Without doing what needed to be done to school herself to patience, she said to him, “You’ve talked to her, haven’t you? You told her about this before you told me. Why did you do that?”
“This isn’t about my mum,” William said.
“Everything’s about your mum,” she told him.
She entered the Pride of Spitalfields, and her annoyance with him was such that she found she didn’t much care if he followed. But follow he did and they sat at the only table left, directly next to the door to the ladies’, which shot a shaft of near blinding florescent light on their faces every time someone ducked in or out. Music was playing.
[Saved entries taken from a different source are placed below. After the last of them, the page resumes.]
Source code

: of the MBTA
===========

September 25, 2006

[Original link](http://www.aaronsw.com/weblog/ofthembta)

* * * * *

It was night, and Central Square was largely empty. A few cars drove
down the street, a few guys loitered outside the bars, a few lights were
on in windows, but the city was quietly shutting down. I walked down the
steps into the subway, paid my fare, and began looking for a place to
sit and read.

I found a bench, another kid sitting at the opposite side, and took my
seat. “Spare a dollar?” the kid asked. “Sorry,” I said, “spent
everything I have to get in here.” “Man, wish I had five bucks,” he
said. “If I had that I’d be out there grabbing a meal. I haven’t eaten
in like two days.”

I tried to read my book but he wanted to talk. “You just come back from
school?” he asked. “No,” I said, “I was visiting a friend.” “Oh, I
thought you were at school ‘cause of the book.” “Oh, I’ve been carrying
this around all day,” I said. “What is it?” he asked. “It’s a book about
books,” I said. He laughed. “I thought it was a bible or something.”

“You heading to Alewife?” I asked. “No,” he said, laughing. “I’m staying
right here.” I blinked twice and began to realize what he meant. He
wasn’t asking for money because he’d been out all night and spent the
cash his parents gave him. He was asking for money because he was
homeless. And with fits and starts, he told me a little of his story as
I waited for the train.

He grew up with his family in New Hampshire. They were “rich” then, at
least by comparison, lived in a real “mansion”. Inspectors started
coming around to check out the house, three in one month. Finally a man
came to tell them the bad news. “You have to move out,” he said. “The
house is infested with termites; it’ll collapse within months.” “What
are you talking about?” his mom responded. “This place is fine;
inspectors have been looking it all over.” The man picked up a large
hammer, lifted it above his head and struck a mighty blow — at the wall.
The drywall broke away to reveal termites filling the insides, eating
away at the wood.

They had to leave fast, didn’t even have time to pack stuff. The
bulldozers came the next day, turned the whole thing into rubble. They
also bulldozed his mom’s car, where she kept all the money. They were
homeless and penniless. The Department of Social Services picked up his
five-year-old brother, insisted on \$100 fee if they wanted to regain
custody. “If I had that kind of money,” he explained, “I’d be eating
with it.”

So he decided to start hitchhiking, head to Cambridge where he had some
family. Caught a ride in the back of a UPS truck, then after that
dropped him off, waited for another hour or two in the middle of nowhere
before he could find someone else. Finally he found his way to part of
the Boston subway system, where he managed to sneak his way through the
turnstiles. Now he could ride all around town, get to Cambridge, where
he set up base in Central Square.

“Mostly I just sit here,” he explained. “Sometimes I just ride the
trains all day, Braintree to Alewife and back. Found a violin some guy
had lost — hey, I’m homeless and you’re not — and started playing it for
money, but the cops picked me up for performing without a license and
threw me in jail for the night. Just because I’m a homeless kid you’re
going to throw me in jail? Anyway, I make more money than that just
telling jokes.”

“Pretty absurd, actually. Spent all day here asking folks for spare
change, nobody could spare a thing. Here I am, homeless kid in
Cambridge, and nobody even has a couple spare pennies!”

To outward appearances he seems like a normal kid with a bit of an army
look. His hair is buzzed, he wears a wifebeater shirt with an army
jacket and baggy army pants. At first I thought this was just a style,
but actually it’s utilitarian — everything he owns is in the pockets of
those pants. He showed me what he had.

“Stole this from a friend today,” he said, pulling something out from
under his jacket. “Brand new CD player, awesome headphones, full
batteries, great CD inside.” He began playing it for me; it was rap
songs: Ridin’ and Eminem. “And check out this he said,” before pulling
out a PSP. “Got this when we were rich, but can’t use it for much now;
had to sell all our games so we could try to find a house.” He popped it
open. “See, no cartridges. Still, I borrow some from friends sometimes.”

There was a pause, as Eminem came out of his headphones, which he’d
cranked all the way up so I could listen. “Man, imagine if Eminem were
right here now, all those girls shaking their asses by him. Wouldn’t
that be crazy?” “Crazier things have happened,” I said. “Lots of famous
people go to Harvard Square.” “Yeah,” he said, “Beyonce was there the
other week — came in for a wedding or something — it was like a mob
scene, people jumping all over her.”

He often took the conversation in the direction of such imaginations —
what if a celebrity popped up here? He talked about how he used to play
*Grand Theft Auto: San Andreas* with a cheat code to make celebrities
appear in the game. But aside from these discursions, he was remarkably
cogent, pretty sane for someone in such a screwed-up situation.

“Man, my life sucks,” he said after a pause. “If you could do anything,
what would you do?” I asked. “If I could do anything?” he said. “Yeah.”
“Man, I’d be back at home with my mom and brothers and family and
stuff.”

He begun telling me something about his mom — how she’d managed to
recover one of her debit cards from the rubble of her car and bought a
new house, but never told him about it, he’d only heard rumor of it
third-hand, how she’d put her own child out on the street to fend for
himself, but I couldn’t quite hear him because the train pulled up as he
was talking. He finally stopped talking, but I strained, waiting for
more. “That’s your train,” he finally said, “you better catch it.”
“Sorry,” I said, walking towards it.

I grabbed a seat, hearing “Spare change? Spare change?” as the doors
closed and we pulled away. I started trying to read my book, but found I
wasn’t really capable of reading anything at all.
An iPod or iPhone with a hookup to something of a satellite nature because it was a country and western mix of oldies only, Johnny Cash foremost with dashes of Willie Nelson, Patsy Cline, Garth Brooks, Randy Travis, and the Judds.
Lily said, “You didn’t answer me, William.”
He was looking round the pub but brought his gaze back to her. “Untrue. I told you that—”
“You tried to misdirect me is what you did. So let’s go back. You spoke to your mum. You told her what’s happened before you told me.”
“I said this isn’t about my mum.”
“Let me guess at the conversation. She told you to come home to Dorset. She told you that you can ‘start again’ there. She promised help: hers, your stepdad’s. When are you breaking away from them?”